» THE TASK: Note every line in the entries that contains the string "Clark", and copy it.

-=-=-

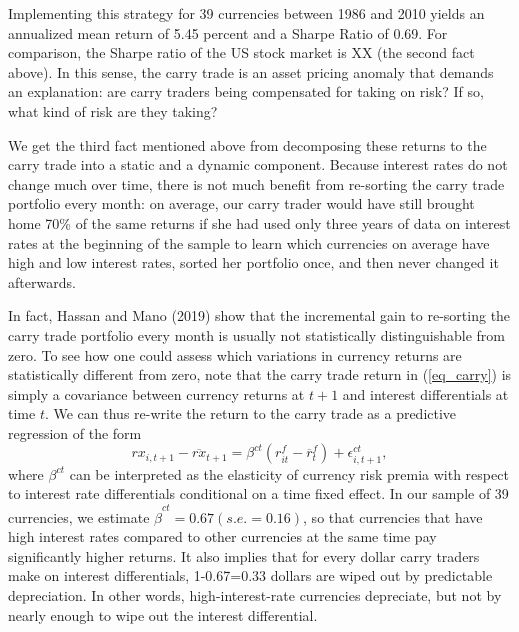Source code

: \documentclass{ar-1col}
\begin{document}
Implementing this strategy for 39 currencies between 1986 and 2010 yields an annualized mean return of 5.45 percent and a Sharpe Ratio of 0.69. For comparison, the Sharpe ratio of the US stock market is XX (the second fact above). In this sense, the carry trade is an asset pricing anomaly that demands an explanation: are carry traders being compensated for taking on risk? If so, what kind of risk are they taking?

We get the third fact mentioned above from decomposing these returns to the carry trade into a static and a dynamic component. Because interest rates do not change much over time, there is not much benefit from re-sorting the carry trade portfolio every month: on average, our carry trader would have still brought home 70\% of the same returns if she had used only three years of data on interest rates at the beginning of the sample to learn which currencies on average have high and low interest rates, sorted her portfolio once, and then never changed it afterwards. 

In fact, Hassan and Mano (2019) show that the incremental gain to re-sorting the carry trade portfolio every month is usually not statistically distinguishable from zero. To see how one could assess which variations in currency returns are statistically different from zero, note that the carry trade return in (\ref{eq_carry}) is simply a covariance between currency returns at $t+1$ and interest differentials at time $t$. We can thus re-write the return to the carry trade as a predictive regression of the form  \begin{equation}
rx_{i,t+1}-\overline{rx}_{t+1}=\beta^{ct}\left( r^f_{it}-\overline{r}^f_{t}\right) +\epsilon
_{i,t+1}^{ct},  \label{eq_ct}
\end{equation} 
where $\beta ^{ct}$ can be interpreted as the elasticity of currency risk premia with respect to interest rate differentials conditional on a time fixed effect. In our sample of 39 currencies, we estimate $\hat{\beta}^{ct}=0.67 (s.e.=0.16)$, so that currencies that have high interest rates compared to other currencies at the same time pay significantly higher returns. It also implies that for every dollar carry traders make on interest differentials, 1-0.67=0.33 dollars are wiped out by predictable depreciation. In other words, high-interest-rate currencies depreciate, but not by nearly enough to wipe out the interest differential.
\end{document}
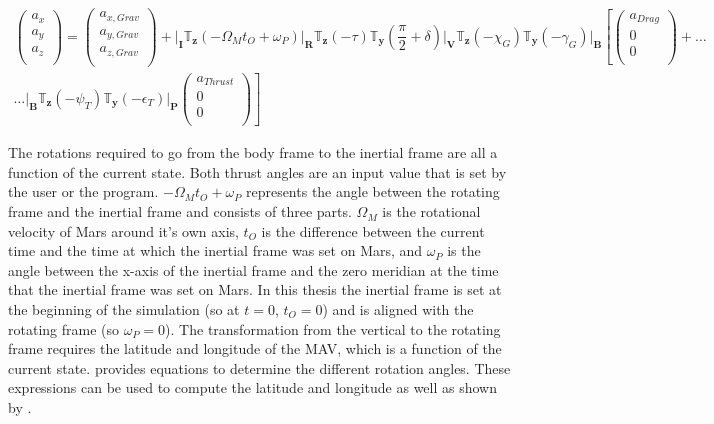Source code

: \begin{multline} \label{eq:accModel}
\begin{pmatrix}
a_{x}\\
a_{y}\\
a_{z}\\
\end{pmatrix}
=
\begin{pmatrix}
a_{x,Grav}\\
a_{y,Grav}\\
a_{z,Grav}\\
\end{pmatrix}+
\Bigg|_{\mathbf{I}}\mathbb{T}_{\mathbf{z}}\left(-\Omega_{M}t_{O}+\omega_{P}\right)\Bigg|_{\mathbf{R}}\mathbb{T}_{\mathbf{z}}\left(-\tau\right)\mathbb{T}_{\mathbf{y}}\left(\dfrac{\pi}{2}+\delta\right)\Bigg|_{\mathbf{V}}\mathbb{T}_{\mathbf{z}}\left(-\chi_{G}\right)\mathbb{T}_{\mathbf{y}}\left(-\gamma_{G}\right)\Bigg|_{\mathbf{B}}\left[
\begin{pmatrix}
a_{Drag}\\
0\\
0\\
\end{pmatrix}
+  \right. \dots \\
\dotsc
 \left.
\Bigg|_{\mathbf{B}}\mathbb{T}_{\mathbf{z}}\left(-\psi_{T}\right)\mathbb{T}_{\mathbf{y}}\left(-\epsilon_{T}\right)\Bigg|_{\mathbf{P}}
\begin{pmatrix}
a_{Thrust}\\
0\\
0\\
\end{pmatrix}
\right]
\end{multline}

The rotations required to go from the body frame to the inertial frame are all a function of the current state. Both thrust angles are an input value that is set by the user or the program. $-\Omega_{M}t_{O}+\omega_{P}$ represents the angle between the rotating frame and the inertial frame and consists of three parts. $\Omega_{M}$ is the rotational velocity of Mars around it's own axis, $t_{O}$ is the difference between the current time and the time at which the inertial frame was set on Mars, and $\omega_{P}$ is the angle between the x-axis of the inertial frame and the zero meridian at the time that the inertial frame was set on Mars. In this thesis the inertial frame is set at the beginning of the simulation (so at $t=0$, $t_{O}=0$) and is aligned with the rotating frame (so $\omega_{P}=0$). The transformation from the vertical to the rotating frame requires the latitude and longitude of the \ac{MAV}, which is a function of the current state. \cite{mooij1994motion} provides equations to determine the different rotation angles. These expressions can be used to compute the latitude and longitude as well as shown by .

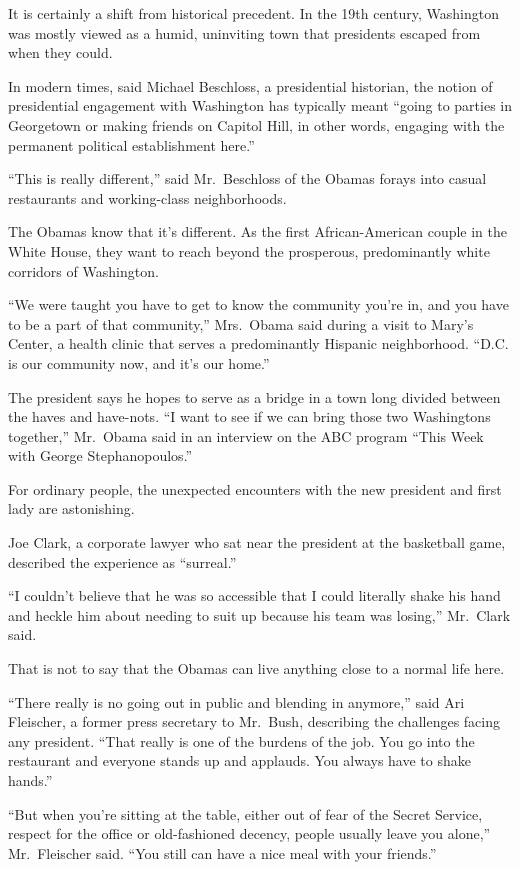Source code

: \documentclass[12pt,a4paper,onecolumn]{article}
\begin{document}
\begin{CJK*}{GBK}{song}
It is certainly a shift from historical precedent. In the 19th century, Washington was mostly viewed
as a humid, uninviting town that presidents escaped from when they could.

In modern times, said Michael Beschloss, a presidential historian, the notion of presidential
engagement with Washington has typically meant ``going to parties in Georgetown or making friends on
Capitol Hill, in other words, engaging with the permanent political establishment here.''

``This is really different,'' said Mr.~Beschloss of the Obamas forays into casual restaurants and
working-class neighborhoods.

The Obamas know that it's different. As the first African-American couple in the White House, they
want to reach beyond the prosperous, predominantly white corridors of Washington.

``We were taught you have to get to know the community you're in, and you have to be a part of that
community,'' Mrs.~Obama said during a visit to Mary's Center, a health clinic that serves a
predominantly Hispanic neighborhood. ``D.C. is our community now, and it's our home.''

The president says he hopes to serve as a bridge in a town long divided between the haves and
have-nots. ``I want to see if we can bring those two Washingtons together,'' Mr.~Obama said in an
interview on the ABC program ``This Week with George Stephanopoulos.''

For ordinary people, the unexpected encounters with the new president and first lady are
astonishing.

Joe Clark, a corporate lawyer who sat near the president at the basketball game, described the
experience as ``surreal.''

``I couldn't believe that he was so accessible that I could literally shake his hand and heckle him
about needing to suit up because his team was losing,'' Mr.~Clark said.

That is not to say that the Obamas can live anything close to a normal life here.

``There really is no going out in public and blending in anymore,'' said Ari Fleischer, a former
press secretary to Mr.~Bush, describing the challenges facing any president. ``That really is one of
the burdens of the job. You go into the restaurant and everyone stands up and applauds. You always
have to shake hands.''

``But when you're sitting at the table, either out of fear of the Secret Service, respect for the
office or old-fashioned decency, people usually leave you alone,'' Mr.~Fleischer said. ``You still
can have a nice meal with your friends.''


\end{CJK*}
\end{document}
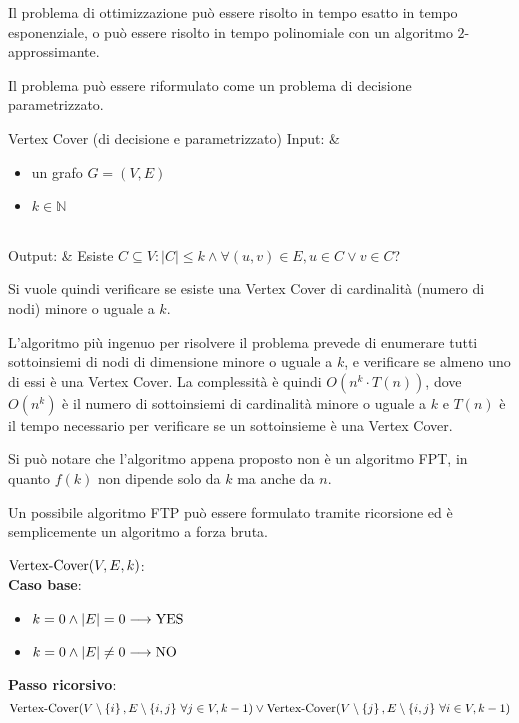 Il problema di ottimizzazione può essere risolto in tempo esatto in tempo esponenziale, o può essere risolto in tempo polinomiale con un algoritmo $2$-approssimante.

Il problema può essere riformulato come un problema di decisione parametrizzato.
\begin{problem}[lined]{Vertex Cover (di decisione e parametrizzato)}
    Input: & \begin{minipage}[t]{0.8\linewidth}\begin{itemize}
        \setlength\itemsep{0em}
        \item un grafo $G = (V, E)$
        \item $k \in \mathbb{N}$ 
    \end{itemize}\end{minipage}\\
    Output: & Esiste $C \subseteq V : |C| \le k \land \forall (u, v) \in E, u \in C \lor v \in C$?
\end{problem}
Si vuole quindi verificare se esiste una Vertex Cover di cardinalità (numero di nodi) minore o uguale a $k$.

L'algoritmo più ingenuo per risolvere il problema prevede di enumerare tutti sottoinsiemi di nodi di dimensione minore o uguale a $k$, e verificare se almeno uno di essi è una Vertex Cover. 
La complessità è quindi $O(n^k \cdot T(n))$, dove $O(n^k)$ è il numero di sottoinsiemi di cardinalità minore o uguale a $k$ e $T(n)$ è il tempo necessario per verificare se un sottoinsieme è una Vertex Cover.

Si può notare che l'algoritmo appena proposto non è un algoritmo FPT, in quanto $f(k)$ non dipende solo da $k$ ma anche da $n$.

Un possibile algoritmo FTP può essere formulato tramite ricorsione ed è semplicemente un algoritmo a forza bruta.

$\textnormal{Vertex-Cover}(V, E, k)$:\\
\textbf{Caso base}: 
    \begin{minipage}[t]
    {0.8\linewidth}\begin{itemize}
        \setlength\itemsep{0em}
        \item $k = 0 \land |E| = 0 \longrightarrow \textnormal{YES}$
        \item $k = 0 \land |E| \neq 0 \longrightarrow \textnormal{NO}$
    \end{itemize}\end{minipage}
    
\textbf{Passo ricorsivo}:
    \[
        \textnormal{Vertex-Cover}(V \setminus \left\{i\right\}, E \setminus \left\{i, j\right\} \, \forall j \in V, k-1) \lor \textnormal{Vertex-Cover}(V \setminus \left\{j\right\}, E \setminus \left\{i, j\right\} \, \forall i \in V, k-1)
    \]

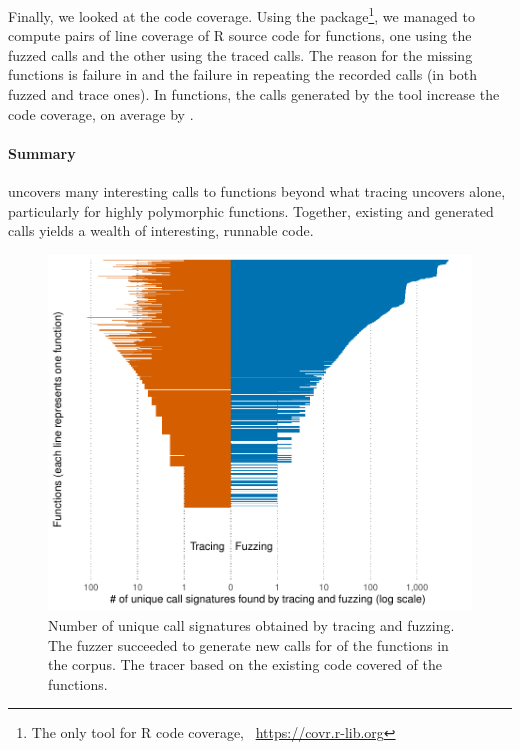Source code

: \documentclass[sigplan,anonymous,review]{acmart}
\begin{document}
Finally, we looked at the code coverage.
Using the  package\footnote{The only tool for R code coverage, \Cf~\url{https://covr.r-lib.org}}, we managed to compute pairs of line coverage of R source code for \UFNumFunctionsWithBothCoverage functions, one using the fuzzed calls and the other using the traced calls.
The reason for the missing functions is failure in  and the failure in repeating the recorded calls (in both fuzzed and trace ones).
In \UFBetterCoverage functions, the calls generated by the  tool increase the code coverage, on average by \UFBetterCoverageMean.

\paragraph{Summary}

\tool uncovers many interesting calls to functions beyond what tracing uncovers alone, particularly for highly polymorphic functions.
Together, existing and generated calls yields a wealth of interesting, runnable code.


\begin{figure}
    \centering
    \includegraphics[width=\columnwidth]{code-and-figures/uf-call-signatures.pdf}
    \caption{Number of unique call signatures obtained by tracing and fuzzing. The fuzzer succeeded to generate new calls for \UFNumFunctionsSignatrToCorpusSignatureRatio of the functions in the corpus. The tracer based on the existing code covered \UFNumFunctionsBaselineToCorpusSignatureRatio of the functions.}
    \label{fig:call-signatures}
\end{figure}
\end{document}
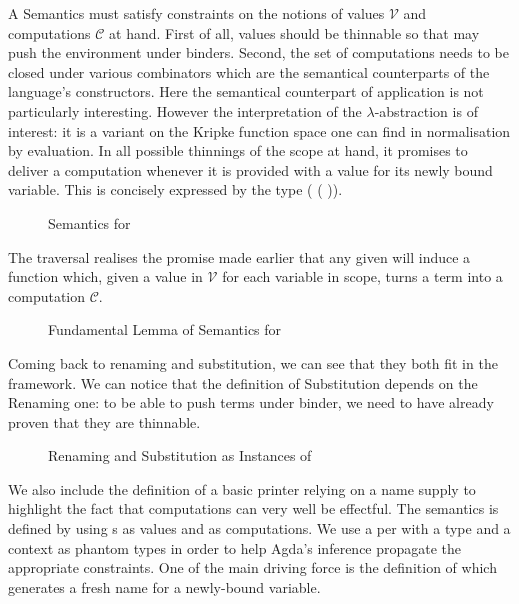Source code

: A Semantics must satisfy constraints on the notions of
values $\mathcal{V}$ and computations $\mathcal{C}$ at hand. First of all,
values should be thinnable so that  may push the environment
under binders. Second, the set of computations needs to be closed
under various combinators which are the semantical counterparts of
the language's constructors. Here the semantical counterpart of
application is not particularly interesting. However the interpretation
of the $\lambda$-abstraction is of interest: it is a variant on
the Kripke function space one can find in normalisation by evaluation.
In all possible thinnings of the scope at hand, it promises to deliver
a computation whenever it is provided with a value for its newly
bound variable. This is concisely expressed by the type
( ( \AB{\sigma}   \AB{\tau})).

\begin{figure}[h]
\caption{Semantics for }
\end{figure}

The traversal  realises the promise made earlier that any given
{  } will induce a function which,
given a value in $\mathcal{V}$ for each variable in scope, turns a term
into a computation $\mathcal{C}$.

\begin{figure}[h]
\caption{Fundamental Lemma of Semantics for }
\end{figure}

Coming back to renaming and substitution, we can see that they both fit
in the  framework. We can notice that the definition of Substitution
depends on the Renaming one: to be able to push terms under binder, we
need to have already proven that they are thinnable.

\begin{figure}[h]
\begin{minipage}{0.45\textwidth}
\end{minipage}
\begin{minipage}{0.45\textwidth}
\end{minipage}
\caption{Renaming and Substitution as Instances of }
\end{figure}

We also include the definition of a basic printer relying on a
name supply to highlight the fact that computations can very well be
effectful. The  semantics is defined by using s
as values and {  } as computations. We use a
per with a type and a context as phantom types in order to
help Agda's inference propagate the appropriate constraints.
One of the main driving force is the definition of  which
generates a fresh name for a newly-bound variable.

-=-=-

» REPLY TO THE TASK:
Joe Clark, a corporate lawyer who sat near the president at the basketball game, described the
about needing to suit up because his team was losing,'' Mr.~Clark said.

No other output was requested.